» DATA TO USE
+--
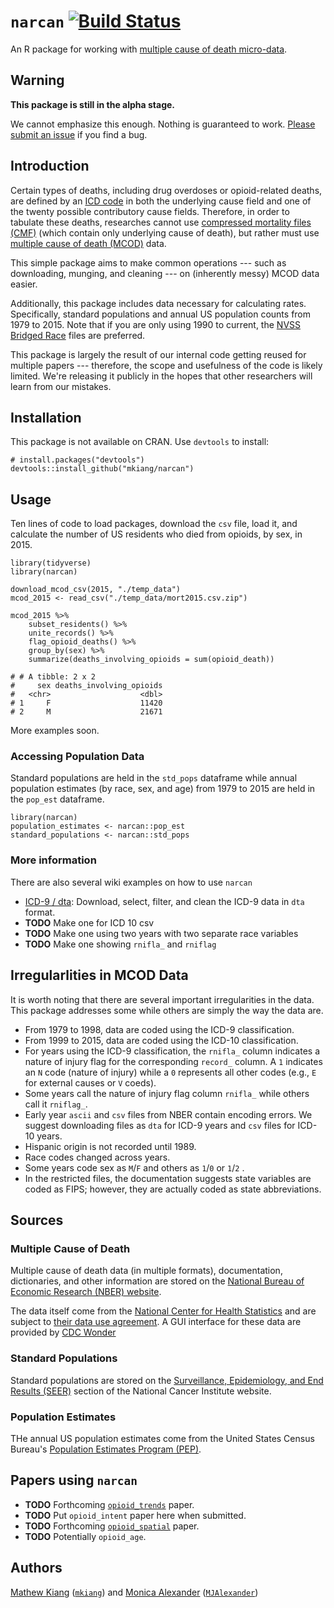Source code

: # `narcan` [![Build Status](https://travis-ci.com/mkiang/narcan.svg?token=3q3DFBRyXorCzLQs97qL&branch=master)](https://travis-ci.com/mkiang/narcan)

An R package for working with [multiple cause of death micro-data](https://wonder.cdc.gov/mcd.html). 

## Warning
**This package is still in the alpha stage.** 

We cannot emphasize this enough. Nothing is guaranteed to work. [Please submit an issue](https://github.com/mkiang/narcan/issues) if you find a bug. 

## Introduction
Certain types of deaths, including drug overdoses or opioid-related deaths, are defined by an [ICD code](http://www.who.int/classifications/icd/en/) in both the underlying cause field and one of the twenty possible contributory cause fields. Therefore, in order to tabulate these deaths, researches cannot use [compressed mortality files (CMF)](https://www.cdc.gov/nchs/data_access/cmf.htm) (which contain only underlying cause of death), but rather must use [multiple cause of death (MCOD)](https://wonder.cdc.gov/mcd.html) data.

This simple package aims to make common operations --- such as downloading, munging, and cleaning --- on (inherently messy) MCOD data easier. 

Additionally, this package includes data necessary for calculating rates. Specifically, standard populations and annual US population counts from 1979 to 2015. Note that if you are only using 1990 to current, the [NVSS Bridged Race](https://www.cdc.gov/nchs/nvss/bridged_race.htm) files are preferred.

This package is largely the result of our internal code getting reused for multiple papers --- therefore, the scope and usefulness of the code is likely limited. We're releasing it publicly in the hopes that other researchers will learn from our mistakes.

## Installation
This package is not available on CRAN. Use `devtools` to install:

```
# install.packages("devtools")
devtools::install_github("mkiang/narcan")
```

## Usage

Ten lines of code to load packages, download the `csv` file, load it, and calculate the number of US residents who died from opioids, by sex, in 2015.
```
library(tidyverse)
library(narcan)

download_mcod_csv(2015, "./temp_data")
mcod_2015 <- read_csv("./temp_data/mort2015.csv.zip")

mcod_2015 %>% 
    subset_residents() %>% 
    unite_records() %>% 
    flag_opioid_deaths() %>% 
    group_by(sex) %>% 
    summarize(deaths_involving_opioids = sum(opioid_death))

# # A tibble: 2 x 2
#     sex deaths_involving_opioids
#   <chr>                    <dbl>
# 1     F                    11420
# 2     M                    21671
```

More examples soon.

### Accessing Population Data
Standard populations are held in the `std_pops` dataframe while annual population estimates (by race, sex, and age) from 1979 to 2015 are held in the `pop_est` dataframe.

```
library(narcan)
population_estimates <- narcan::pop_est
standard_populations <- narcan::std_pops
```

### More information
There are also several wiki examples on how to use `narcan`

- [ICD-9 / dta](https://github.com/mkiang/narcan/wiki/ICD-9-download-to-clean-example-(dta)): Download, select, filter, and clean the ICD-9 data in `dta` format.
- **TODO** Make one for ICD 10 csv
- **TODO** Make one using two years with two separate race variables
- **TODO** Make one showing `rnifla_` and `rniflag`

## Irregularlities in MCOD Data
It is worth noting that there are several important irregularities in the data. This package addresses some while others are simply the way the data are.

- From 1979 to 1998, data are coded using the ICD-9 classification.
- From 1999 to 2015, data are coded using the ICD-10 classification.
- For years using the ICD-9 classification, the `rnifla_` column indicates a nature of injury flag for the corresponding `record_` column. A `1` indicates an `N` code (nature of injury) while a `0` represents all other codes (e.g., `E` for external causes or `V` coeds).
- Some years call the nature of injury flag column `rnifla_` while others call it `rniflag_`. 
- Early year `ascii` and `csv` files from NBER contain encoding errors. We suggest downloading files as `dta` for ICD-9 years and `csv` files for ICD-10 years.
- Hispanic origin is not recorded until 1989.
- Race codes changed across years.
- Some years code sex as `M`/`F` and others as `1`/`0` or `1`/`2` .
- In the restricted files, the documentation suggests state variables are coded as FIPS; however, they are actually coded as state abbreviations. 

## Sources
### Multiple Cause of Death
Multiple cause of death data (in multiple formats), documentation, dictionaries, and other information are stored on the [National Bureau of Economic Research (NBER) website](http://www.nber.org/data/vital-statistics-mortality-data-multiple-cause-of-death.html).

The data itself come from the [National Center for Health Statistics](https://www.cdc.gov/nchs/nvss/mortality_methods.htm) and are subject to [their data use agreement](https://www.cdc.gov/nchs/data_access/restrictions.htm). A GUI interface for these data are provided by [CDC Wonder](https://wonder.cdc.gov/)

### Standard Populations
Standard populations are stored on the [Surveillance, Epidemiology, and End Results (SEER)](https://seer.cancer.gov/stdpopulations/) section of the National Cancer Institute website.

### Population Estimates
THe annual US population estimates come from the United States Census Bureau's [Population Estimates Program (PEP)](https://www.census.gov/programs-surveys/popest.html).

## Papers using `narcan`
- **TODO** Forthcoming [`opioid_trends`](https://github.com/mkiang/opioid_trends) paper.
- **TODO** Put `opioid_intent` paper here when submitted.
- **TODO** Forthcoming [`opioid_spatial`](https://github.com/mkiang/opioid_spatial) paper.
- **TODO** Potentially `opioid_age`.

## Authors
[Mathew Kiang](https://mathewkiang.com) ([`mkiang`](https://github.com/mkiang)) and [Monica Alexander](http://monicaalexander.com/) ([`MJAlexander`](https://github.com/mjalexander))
+--
» TASK DETAILS
After dropping the pictures, please set down the lines from the beginning of the listing through the line containing "## Introduction", both included, exactly as they stand.

» OUTPUT
Source code

: # `narcan` [![Build Status](https://travis-ci.com/mkiang/narcan.svg?token=3q3DFBRyXorCzLQs97qL&branch=master)](https://travis-ci.com/mkiang/narcan)

An R package for working with [multiple cause of death micro-data](https://wonder.cdc.gov/mcd.html). 

## Warning
**This package is still in the alpha stage.** 

We cannot emphasize this enough. Nothing is guaranteed to work. [Please submit an issue](https://github.com/mkiang/narcan/issues) if you find a bug. 

## Introduction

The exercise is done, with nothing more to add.